The Apple Cash account is also used to hold purchase rebates (1-2%) from an Apple Card. I see my Apple Card balance there. I use the payment method selection control; my first payment method is Apple Cash, the second is Apple Card. When I view my son's payment methods at appleid.apple.com I see Apple ID (that is in fact holding his Apple Cash balance) and the fallback payment is "Apple Cash", but it's MY Apple Cash not his. (In fact there's a 3rd payment method --after these two charges roll over to me via my Apple Card, but the current UI can only show two.)

Note the weirdness here. In the case of a non-organizer family member the Apple Cash balance shows up here labeled Apple ID rather than Apple Cash!

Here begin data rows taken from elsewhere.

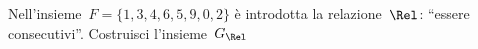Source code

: \begin{esercizio}
\label{ese:B.6}
Nell'insieme~$F = \{ 1, 3, 4, 6, 5, 9, 0, 2 \}$ è introdotta la 
relazione~$\Rel$: ``essere consecutivi''. Costruisci l'insieme~$G_\Rel$
\end{esercizio}

%  
%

I have found charges do go first against this "Apple ID" (his Apple Cash) then against my Apple Cash (currently $41.71). Incidentally, note if you can connect to a non-child family member's appleid you can see their balance and they can see the family organizer's cash balance.

If my son were a minor I'd have more options to manage Apple Cash. As it is this is a big improvement on a few months ago (below). It's obvious that in the US at least the ASIGC is obsolete and Apple will transition to the AGC. They still have a ways to go; they have added a savings account feature to Apple Card; I wonder if they'll add one to Apple Cash.

--------- original post

Apple's "Apple Account" holds cash that can be used to purchase apps, media and subscriptions. Money is most often added to an Apple Account through App Store and  Gift Cards iTunes gift cards. Users can also directly add money to their personal Apple Account from a payment method, but there are few times that makes sense. If a user is a member of a "Family" then the money comes from the Family Organizer's payment method (usually this is a bad thing). If a Family Member purchases something it will come out of their Apple Account balance first then any residual charge will come out of the Family Organizer's payment method (not the Family Member's payment method).

Apple Accounts are poorly documented, especially when they intersect with Family Sharing. Sometimes the support documents are incorrect or incomplete. For example, the check balance article for Mac tells users to look below their name in the App Store app:

That doesn't work very well though. You can see the problem in this screenshot taken from my son's account

His account shows $150 as a balance, but that's wrong. If you click on Profile and drill down to this Accounts page (requires authentication) you will see the correct amount of $135.37. Evidently the amount displayed on the App Store screen is copied there from another system and there's a time lag. In my testing I've found that the lag is at least a day and I suspect it only updates when one checks the Apple Account (requires authentication). So, in reality, the Apple Account is the only way to know this number.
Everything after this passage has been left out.